My own answers to Blogger Pride! The blogger survey. Thanks so much to everyone who's gone to the trouble to take the survey.

Ethics/Personal Life:

Has a blog post ever got you into trouble?
Well, when I wrote about my dad he got pretty pissed off and demanded I remove it. Things I knew would cause trouble with specific people I simply left out. I am trying to toe the line between being completely open about my own life, and not hurting anyone.

How many people do you know face-to-face who read your weblog?
Almost everyone I know who gets online has probably seen it at least once when I turned on their computer, opened up a browser window, and bookmarked it. My sister used to read every single post until she (yesterday) moved to Wappinger Falls, New York to practice Buddhism full time. My mom reads, I just found out one of my childhood friends reads...I think about 20 people I know in person check on a semi regular basis.

Have you met any of your regional (or even remote) bloggers?
I have met almost everyone on my Seattle blogger list on the Linklove page. I have also met Jish(happy birthday!), Mena of Dollarshort, and Ben. Some of my absolute closest weblogging buddies live very far away, so I actually went out of my way to make nice with people in my area, and I did not regret it. It hearkens back to the old dial-up BBS days when I use to meet local folks for ice cream and pizza nights, when everyone I met online was local.

Do you modify or delete posts? How often? Why?
I work a post when I first publish that, but after that I'd rather work on a new post than edit an old one.
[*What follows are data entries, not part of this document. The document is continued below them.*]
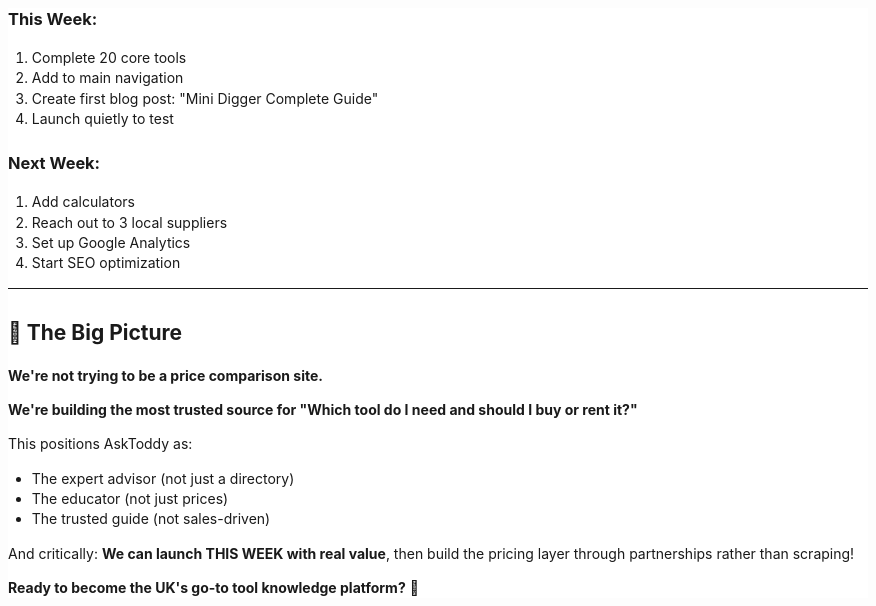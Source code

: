 ### This Week:
1. Complete 20 core tools
2. Add to main navigation
3. Create first blog post: "Mini Digger Complete Guide"
4. Launch quietly to test

### Next Week:
1. Add calculators
2. Reach out to 3 local suppliers
3. Set up Google Analytics
4. Start SEO optimization

---

## 🎯 The Big Picture

**We're not trying to be a price comparison site.**

**We're building the most trusted source for "Which tool do I need and should I buy or rent it?"**

This positions AskToddy as:
- The expert advisor (not just a directory)
- The educator (not just prices)  
- The trusted guide (not sales-driven)

And critically: **We can launch THIS WEEK with real value**, then build the pricing layer through partnerships rather than scraping!

**Ready to become the UK's go-to tool knowledge platform?** 🚀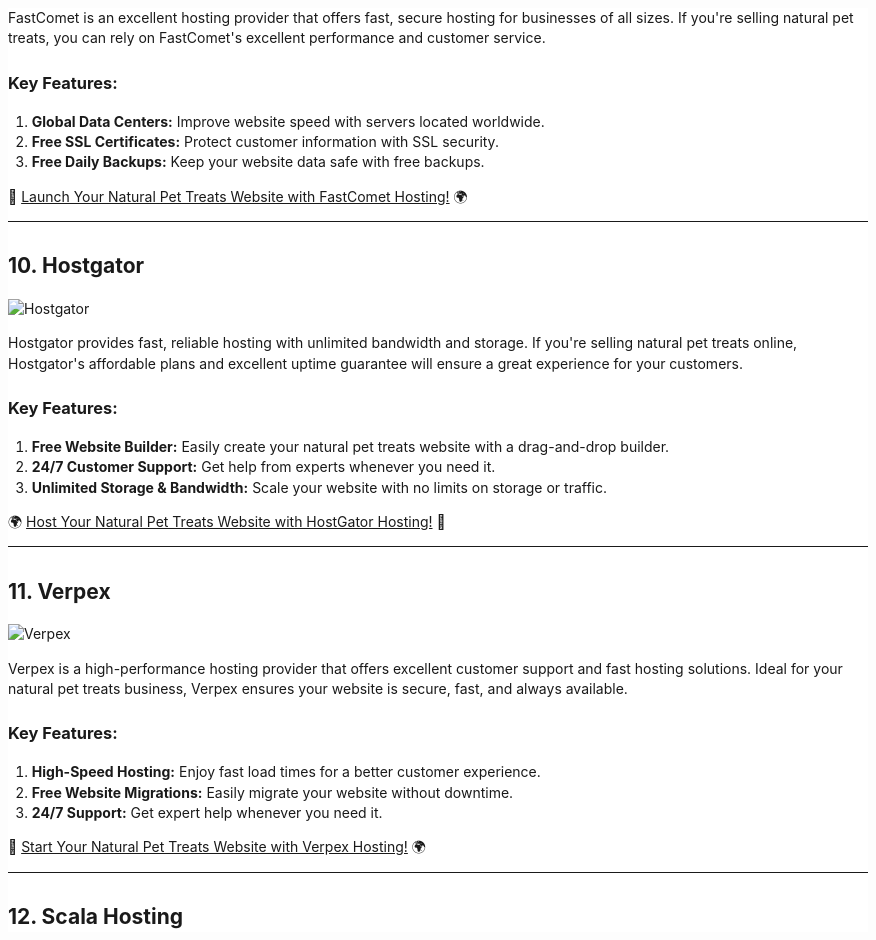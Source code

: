 FastComet is an excellent hosting provider that offers fast, secure hosting for businesses of all sizes. If you're selling natural pet treats, you can rely on FastComet's excellent performance and customer service.

### Key Features:
1. **Global Data Centers:** Improve website speed with servers located worldwide.  
2. **Free SSL Certificates:** Protect customer information with SSL security.  
3. **Free Daily Backups:** Keep your website data safe with free backups.

🌱 [Launch Your Natural Pet Treats Website with FastComet Hosting!](https://snipitx.com/fastcomet-jy) 🌍

---

## 10. Hostgator

![Hostgator](https://i.imgur.com/BcVkH57.jpeg "Hostgator Hosting")

Hostgator provides fast, reliable hosting with unlimited bandwidth and storage. If you're selling natural pet treats online, Hostgator's affordable plans and excellent uptime guarantee will ensure a great experience for your customers.

### Key Features:
1. **Free Website Builder:** Easily create your natural pet treats website with a drag-and-drop builder.  
2. **24/7 Customer Support:** Get help from experts whenever you need it.  
3. **Unlimited Storage & Bandwidth:** Scale your website with no limits on storage or traffic.

🌍 [Host Your Natural Pet Treats Website with HostGator Hosting!](https://snipitx.com/hostgator-jy) 🌱

---

## 11. Verpex

![Verpex](https://i.imgur.com/6x5LhiS.jpeg "Verpex Hosting")

Verpex is a high-performance hosting provider that offers excellent customer support and fast hosting solutions. Ideal for your natural pet treats business, Verpex ensures your website is secure, fast, and always available.

### Key Features:
1. **High-Speed Hosting:** Enjoy fast load times for a better customer experience.  
2. **Free Website Migrations:** Easily migrate your website without downtime.  
3. **24/7 Support:** Get expert help whenever you need it.

🌱 [Start Your Natural Pet Treats Website with Verpex Hosting!](https://snipitx.com/verpex-jy) 🌍

---

## 12. Scala Hosting
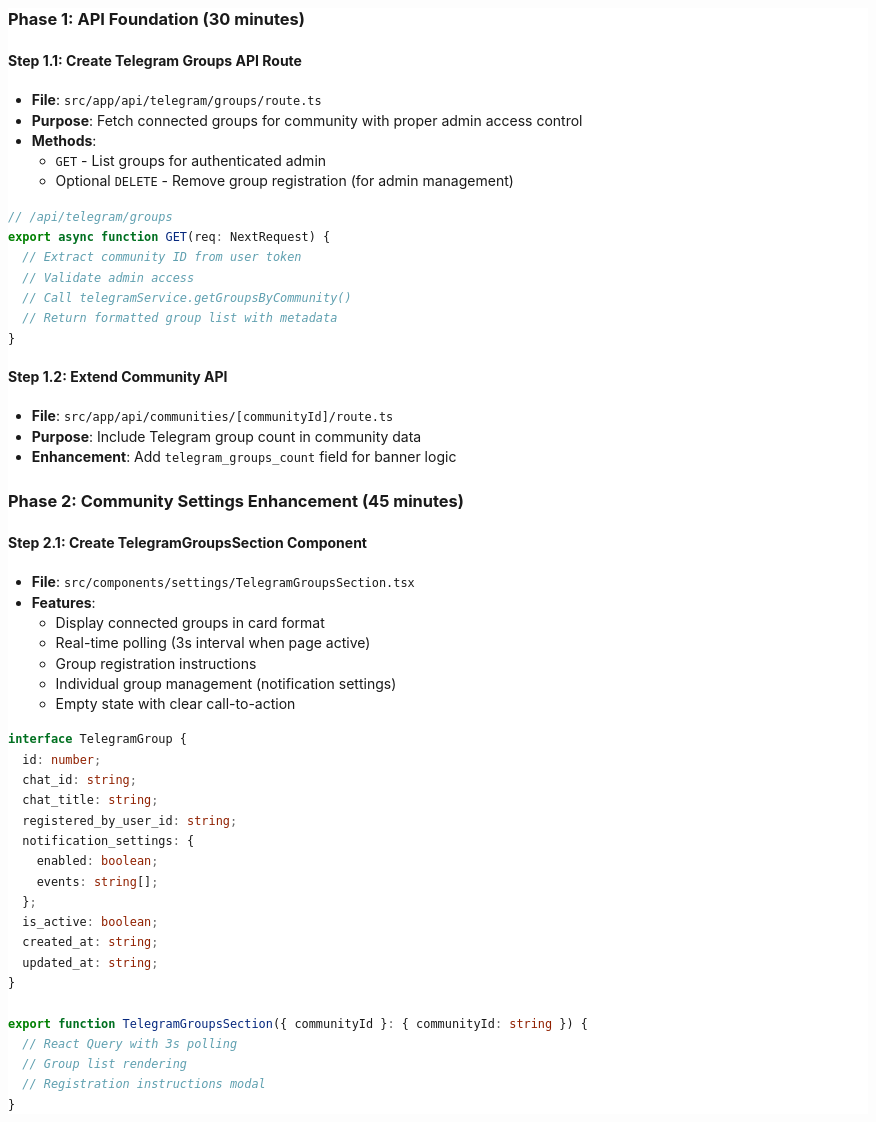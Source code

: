 ### **Phase 1: API Foundation** (30 minutes)

#### **Step 1.1: Create Telegram Groups API Route**
- **File**: `src/app/api/telegram/groups/route.ts`
- **Purpose**: Fetch connected groups for community with proper admin access control
- **Methods**: 
  - `GET` - List groups for authenticated admin
  - Optional `DELETE` - Remove group registration (for admin management)

```typescript
// /api/telegram/groups
export async function GET(req: NextRequest) {
  // Extract community ID from user token
  // Validate admin access
  // Call telegramService.getGroupsByCommunity()
  // Return formatted group list with metadata
}
```

#### **Step 1.2: Extend Community API** 
- **File**: `src/app/api/communities/[communityId]/route.ts`
- **Purpose**: Include Telegram group count in community data
- **Enhancement**: Add `telegram_groups_count` field for banner logic

### **Phase 2: Community Settings Enhancement** (45 minutes)

#### **Step 2.1: Create TelegramGroupsSection Component**
- **File**: `src/components/settings/TelegramGroupsSection.tsx`
- **Features**:
  - Display connected groups in card format
  - Real-time polling (3s interval when page active)
  - Group registration instructions
  - Individual group management (notification settings)
  - Empty state with clear call-to-action

```typescript
interface TelegramGroup {
  id: number;
  chat_id: string;
  chat_title: string;
  registered_by_user_id: string;
  notification_settings: {
    enabled: boolean;
    events: string[];
  };
  is_active: boolean;
  created_at: string;
  updated_at: string;
}

export function TelegramGroupsSection({ communityId }: { communityId: string }) {
  // React Query with 3s polling
  // Group list rendering
  // Registration instructions modal
}
```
It's not the New York Times for chrissakes.

How much is your weblog a part of your personal identity? Do you feel like people who don't know about your blog don't really know you?
I think it's a fair part of my identity. I have such an exhaustive set of my autobiographical stories on the tinyblog, that people who read it definately know a lot more about my personal history than those who don't. Plus, it's been sort of my foray into branding myself. It was quite a fun experience to pick fonts and colors and visual ideas that I felt reflected what I wanted to express in my writing.

How has blogging changed your life?
I think it's honed my writing. I think I've had a chance to write and explore a lot of autobiographical details. I've made a very cool network of online friends. I learned how to code, partially because of blogging, and had a playground to test my skills, which actually led to paying code work.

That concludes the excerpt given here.